→ **Data**

________________________

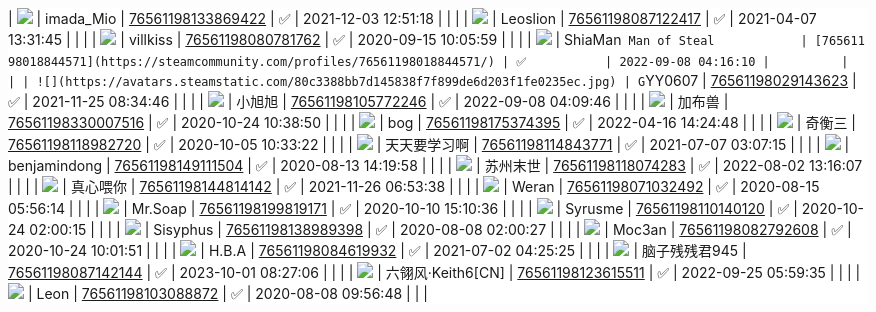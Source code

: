 | ![](https://avatars.steamstatic.com/7b549ddedaf6086891cfddbbfef9bc67ea8b11c3.jpg) | imada_Mio                        | [76561198133869422](https://steamcommunity.com/profiles/76561198133869422/) | ✅           | 2021-12-03 12:51:18 |          |                     |
| ![](https://avatars.steamstatic.com/c7d753f5b58efdcb488d5050e82953e1ec2b7ec5.jpg) | Leoslion                         | [76561198087122417](https://steamcommunity.com/profiles/76561198087122417/) | ✅           | 2021-04-07 13:31:45 |          |                     |
| ![](https://avatars.steamstatic.com/03d711e7a5e66d233ffdc93c744bf488ebeb03c3.jpg) | villkiss                         | [76561198080781762](https://steamcommunity.com/profiles/76561198080781762/) | ✅           | 2020-09-15 10:05:59 |          |                     |
| ![](https://avatars.steamstatic.com/58da6a881e8e70a4035406d76be4d48972465db8.jpg) | ShiaMan` Man of Steal            | [76561198018844571](https://steamcommunity.com/profiles/76561198018844571/) | ✅           | 2022-09-08 04:16:10 |          |                     |
| ![](https://avatars.steamstatic.com/80c3388bb7d145838f7f899de6d203f1fe0235ec.jpg) | G`YY0607                         | [76561198029143623](https://steamcommunity.com/profiles/76561198029143623/) | ✅           | 2021-11-25 08:34:46 |          |                     |
| ![](https://avatars.steamstatic.com/235e6e10cd66af9a6c42020f8053cf3a32508522.jpg) | 小旭旭                              | [76561198105772246](https://steamcommunity.com/profiles/76561198105772246/) | ✅           | 2022-09-08 04:09:46 |          |                     |
| ![](https://avatars.steamstatic.com/d5b29d3496f38b11bf2b6e9381d62f7be4a77df7.jpg) | 加布兽                              | [76561198330007516](https://steamcommunity.com/profiles/76561198330007516/) | ✅           | 2020-10-24 10:38:50 |          |                     |
| ![](https://avatars.steamstatic.com/598b9e2480926a41af2208ea35268e27c659cbff.jpg) | bog                              | [76561198175374395](https://steamcommunity.com/profiles/76561198175374395/) | ✅           | 2022-04-16 14:24:48 |          |                     |
| ![](https://avatars.steamstatic.com/f4c48ec628aa2ed4206bcd8fa2acda327d0c2650.jpg) | 奇衡三                              | [76561198118982720](https://steamcommunity.com/profiles/76561198118982720/) | ✅           | 2020-10-05 10:33:22 |          |                     |
| ![](https://avatars.steamstatic.com/b5cc571d0b60f0ed298335f6bfcc52daaf6fbadc.jpg) | 天天要学习啊                           | [76561198114843771](https://steamcommunity.com/profiles/76561198114843771/) | ✅           | 2021-07-07 03:07:15 |          |                     |
| ![](https://avatars.steamstatic.com/54be38c13d0e7792de2af9a76c4e376766cf697a.jpg) | benjamindong                     | [76561198149111504](https://steamcommunity.com/profiles/76561198149111504/) | ✅           | 2020-08-13 14:19:58 |          |                     |
| ![](https://avatars.steamstatic.com/059f6455ac8ef20dd86f42226e314ef424644df1.jpg) | 苏州末世                             | [76561198118074283](https://steamcommunity.com/profiles/76561198118074283/) | ✅           | 2022-08-02 13:16:07 |          |                     |
| ![](https://avatars.steamstatic.com/40bf29a0a7d3e4a36e64456677985317e46ff3de.jpg) | 真心喂你                             | [76561198144814142](https://steamcommunity.com/profiles/76561198144814142/) | ✅           | 2021-11-26 06:53:38 |          |                     |
| ![](https://avatars.steamstatic.com/dfb14bd58f1b100ca926be313cbe5a156728b0a2.jpg) | Weran                            | [76561198071032492](https://steamcommunity.com/profiles/76561198071032492/) | ✅           | 2020-08-15 05:56:14 |          |                     |
| ![](https://avatars.steamstatic.com/b8fee79ca124715eb0d39c55f05b978f527e40a0.jpg) | Mr.Soap                          | [76561198199819171](https://steamcommunity.com/profiles/76561198199819171/) | ✅           | 2020-10-10 15:10:36 |          |                     |
| ![](https://avatars.steamstatic.com/f21d5dbe38bdd1e6bff0bb974148fefff998bae0.jpg) | Syrusme                          | [76561198110140120](https://steamcommunity.com/profiles/76561198110140120/) | ✅           | 2020-10-24 02:00:15 |          |                     |
| ![](https://avatars.steamstatic.com/4cda3313aa54c29473c338196b78e9898f0b7753.jpg) | Sisyphus                         | [76561198138989398](https://steamcommunity.com/profiles/76561198138989398/) | ✅           | 2020-08-08 02:00:27 |          |                     |
| ![](https://avatars.steamstatic.com/3347685d5b0ffdf9fb2eacdabdcfe12d672d3294.jpg) | Moc3an                           | [76561198082792608](https://steamcommunity.com/profiles/76561198082792608/) | ✅           | 2020-10-24 10:01:51 |          |                     |
| ![](https://avatars.steamstatic.com/84c5dd590a4ce4745a4d1011e68d9e6dacd99f98.jpg) | H.B.A                            | [76561198084619932](https://steamcommunity.com/profiles/76561198084619932/) | ✅           | 2021-07-02 04:25:25 |          |                     |
| ![](https://avatars.steamstatic.com/44d99b579ef6239a00874a68a5fc5be7b8e246ce.jpg) | 脑子残残君945                         | [76561198087142144](https://steamcommunity.com/profiles/76561198087142144/) | ✅           | 2023-10-01 08:27:06 |          |                     |
| ![](https://avatars.steamstatic.com/624aeccf43a9d64fd6eb265acc0aadde455902f9.jpg) | 六翎风·Keith6[CN]                   | [76561198123615511](https://steamcommunity.com/profiles/76561198123615511/) | ✅           | 2022-09-25 05:59:35 |          |                     |
| ![](https://avatars.steamstatic.com/275bea2228257edb879540aa0dabc27c6297c5ab.jpg) | Leon                             | [76561198103088872](https://steamcommunity.com/profiles/76561198103088872/) | ✅           | 2020-08-08 09:56:48 |          |                     |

________________________

→ **About this exercise**
Look through the data above and return exactly the lines from the one that contains "2020-09-15 10:05:59 |" to the one that contains "2022-09-08 04:09:46 |", inclusive, with nothing else.

→ **Exercise solution**
| ![](https://avatars.steamstatic.com/03d711e7a5e66d233ffdc93c744bf488ebeb03c3.jpg) | villkiss                         | [76561198080781762](https://steamcommunity.com/profiles/76561198080781762/) | ✅           | 2020-09-15 10:05:59 |          |                     |
| ![](https://avatars.steamstatic.com/58da6a881e8e70a4035406d76be4d48972465db8.jpg) | ShiaMan` Man of Steal            | [76561198018844571](https://steamcommunity.com/profiles/76561198018844571/) | ✅           | 2022-09-08 04:16:10 |          |                     |
| ![](https://avatars.steamstatic.com/80c3388bb7d145838f7f899de6d203f1fe0235ec.jpg) | G`YY0607                         | [76561198029143623](https://steamcommunity.com/profiles/76561198029143623/) | ✅           | 2021-11-25 08:34:46 |          |                     |
| ![](https://avatars.steamstatic.com/235e6e10cd66af9a6c42020f8053cf3a32508522.jpg) | 小旭旭                              | [76561198105772246](https://steamcommunity.com/profiles/76561198105772246/) | ✅           | 2022-09-08 04:09:46 |          |                     |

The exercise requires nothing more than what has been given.